Supreme Court requires government intervention to dismiss declined qui tam suits, but sets low bar for doing so

by Ben Vernia | June 21st, 2023

On June 16, the United States Supreme Court issued its decision in United States ex rel. Polansky v. Executive Health Resources, Inc., an appeal from the Third Circuit’s decision affirming a District Court’s dismissal of a declined health care fraud suit over the whistleblower’s objection.

Writing for the Court, Justice Elena Kagan reasoned that based on the structure of the qui tam provision in the False Claims Act, the United States could only move to dismiss a case if it is a party, and that the Government must, therefore, first intervene in the qui tam suit before moving to dismiss it. (Although the Government must show “good cause” to intervene after declining, the Court noted that neither party challenged the Third Circuit’s conclusion that the “Government’s request to dismiss the suit—based on its weighing of discovery burdens against likelihood of success—itself established good cause to intervene.”)

Once the Government has intervened, Justice Kagan wrote, Fed. R. Civ. P. 41, which governs voluntary dismissals, provides the standard for the District Court to apply. Rejecting the Government’s position that it had plenary authority to dismiss qui tam suits, the Court held that courts must provide the hearing the False Claims Act requires, but in that hearing, the Government can meet its burden “in all but the most exceptional cases”:

A qui tam suit, as we have explained, is on behalf of and in the name of the Government. The suit alleges injury to the Government alone. And the Government, once it has intervened, assumes primary responsibility for the action. Given all that, a district court should think several times over before denying a motion to dismiss. If the Government offers a reasonable argument for why the burdens of continued litigation outweigh its benefits, the court should grantthe motion. And that is so even if the relator presents acredible assessment to the contrary.

In the case before it, the Government met the test by identifying significant risks (including discovery costs and the potential infringement on its privileged communications).

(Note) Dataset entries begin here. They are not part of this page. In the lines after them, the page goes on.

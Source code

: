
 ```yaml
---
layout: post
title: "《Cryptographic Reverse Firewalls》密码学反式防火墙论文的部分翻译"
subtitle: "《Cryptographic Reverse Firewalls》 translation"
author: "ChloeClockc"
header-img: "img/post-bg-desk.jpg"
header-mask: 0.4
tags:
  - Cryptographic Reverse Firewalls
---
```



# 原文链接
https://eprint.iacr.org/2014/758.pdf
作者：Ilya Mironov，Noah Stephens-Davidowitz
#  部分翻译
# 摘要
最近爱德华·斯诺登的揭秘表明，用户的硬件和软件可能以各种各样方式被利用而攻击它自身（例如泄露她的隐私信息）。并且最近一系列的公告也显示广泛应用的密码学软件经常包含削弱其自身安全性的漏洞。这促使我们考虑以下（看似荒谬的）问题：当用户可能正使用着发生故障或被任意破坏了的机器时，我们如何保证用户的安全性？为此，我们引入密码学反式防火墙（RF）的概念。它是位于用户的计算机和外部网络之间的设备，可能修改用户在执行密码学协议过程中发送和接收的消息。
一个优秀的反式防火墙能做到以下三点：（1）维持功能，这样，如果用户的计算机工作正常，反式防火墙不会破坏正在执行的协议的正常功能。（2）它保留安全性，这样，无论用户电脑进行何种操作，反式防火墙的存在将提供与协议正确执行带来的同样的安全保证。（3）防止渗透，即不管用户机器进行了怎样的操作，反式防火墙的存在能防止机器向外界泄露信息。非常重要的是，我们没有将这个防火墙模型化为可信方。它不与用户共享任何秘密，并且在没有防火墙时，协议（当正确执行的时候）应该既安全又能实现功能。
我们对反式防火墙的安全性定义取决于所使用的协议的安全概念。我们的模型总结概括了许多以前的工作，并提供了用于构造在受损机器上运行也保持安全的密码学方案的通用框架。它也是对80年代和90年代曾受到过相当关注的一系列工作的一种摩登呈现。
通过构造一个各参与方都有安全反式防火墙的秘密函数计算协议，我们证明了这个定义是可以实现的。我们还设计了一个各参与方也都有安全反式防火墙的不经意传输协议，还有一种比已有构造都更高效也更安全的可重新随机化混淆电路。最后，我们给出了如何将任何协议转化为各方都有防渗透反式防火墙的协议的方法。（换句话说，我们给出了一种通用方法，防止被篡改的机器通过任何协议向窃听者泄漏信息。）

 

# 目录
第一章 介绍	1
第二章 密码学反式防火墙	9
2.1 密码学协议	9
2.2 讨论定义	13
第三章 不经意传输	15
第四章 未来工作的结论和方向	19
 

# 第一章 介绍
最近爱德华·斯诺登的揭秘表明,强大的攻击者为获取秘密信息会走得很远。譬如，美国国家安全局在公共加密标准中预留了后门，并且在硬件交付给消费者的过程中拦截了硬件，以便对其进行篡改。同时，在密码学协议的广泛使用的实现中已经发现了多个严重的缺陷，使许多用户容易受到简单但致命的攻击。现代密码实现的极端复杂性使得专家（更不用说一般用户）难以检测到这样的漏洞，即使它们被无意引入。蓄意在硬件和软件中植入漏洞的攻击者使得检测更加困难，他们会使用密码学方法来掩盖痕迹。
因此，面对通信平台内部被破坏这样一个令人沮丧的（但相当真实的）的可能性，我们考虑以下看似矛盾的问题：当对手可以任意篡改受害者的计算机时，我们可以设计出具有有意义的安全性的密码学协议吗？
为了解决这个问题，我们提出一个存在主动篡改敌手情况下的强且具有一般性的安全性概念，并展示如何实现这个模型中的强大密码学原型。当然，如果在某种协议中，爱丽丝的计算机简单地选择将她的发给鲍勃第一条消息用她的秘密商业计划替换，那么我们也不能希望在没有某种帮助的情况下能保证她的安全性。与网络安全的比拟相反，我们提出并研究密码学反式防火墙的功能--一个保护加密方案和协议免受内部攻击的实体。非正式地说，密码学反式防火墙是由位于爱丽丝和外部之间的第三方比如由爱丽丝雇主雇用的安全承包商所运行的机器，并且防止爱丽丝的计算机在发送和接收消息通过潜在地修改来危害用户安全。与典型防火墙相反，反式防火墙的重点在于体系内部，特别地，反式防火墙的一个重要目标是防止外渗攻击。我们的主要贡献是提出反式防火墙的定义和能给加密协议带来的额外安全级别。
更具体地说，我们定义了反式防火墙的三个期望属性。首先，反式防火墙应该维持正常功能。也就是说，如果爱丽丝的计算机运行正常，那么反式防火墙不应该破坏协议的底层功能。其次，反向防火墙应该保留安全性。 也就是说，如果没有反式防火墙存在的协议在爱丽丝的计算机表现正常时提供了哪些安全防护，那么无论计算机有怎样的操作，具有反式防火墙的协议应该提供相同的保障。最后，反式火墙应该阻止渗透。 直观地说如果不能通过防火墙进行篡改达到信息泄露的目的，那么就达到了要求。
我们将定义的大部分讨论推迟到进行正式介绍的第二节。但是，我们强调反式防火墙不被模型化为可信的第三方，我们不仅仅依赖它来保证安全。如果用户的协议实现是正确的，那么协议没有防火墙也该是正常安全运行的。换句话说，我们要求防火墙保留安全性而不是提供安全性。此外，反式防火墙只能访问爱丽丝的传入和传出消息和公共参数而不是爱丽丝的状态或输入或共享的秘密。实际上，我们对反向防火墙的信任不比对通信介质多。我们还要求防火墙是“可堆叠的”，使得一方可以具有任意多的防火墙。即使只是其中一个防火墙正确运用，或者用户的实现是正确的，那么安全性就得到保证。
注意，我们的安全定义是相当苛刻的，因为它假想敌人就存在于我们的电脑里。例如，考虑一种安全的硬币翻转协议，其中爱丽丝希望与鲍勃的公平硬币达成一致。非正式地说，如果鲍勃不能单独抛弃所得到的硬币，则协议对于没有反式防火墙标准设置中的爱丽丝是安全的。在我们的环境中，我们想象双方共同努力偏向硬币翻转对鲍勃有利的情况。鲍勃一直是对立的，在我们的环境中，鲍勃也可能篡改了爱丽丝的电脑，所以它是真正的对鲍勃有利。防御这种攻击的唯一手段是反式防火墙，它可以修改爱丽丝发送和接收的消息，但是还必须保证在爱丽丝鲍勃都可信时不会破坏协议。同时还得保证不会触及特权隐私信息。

Justice Kavanagh concurred in the judgment, but wrote separately to agree with Justice Thomas, whose dissent argued that the qui tam provision was an unconstitutional infringement on the Executive’s Article II power. He also disagreed with the Court’s textual analysis, writing that he Act “afford[s] the Government no power to unilaterally dismiss a pending qui tam action after it has ‘decline[d] to take over the action’ from the relator at its outset.”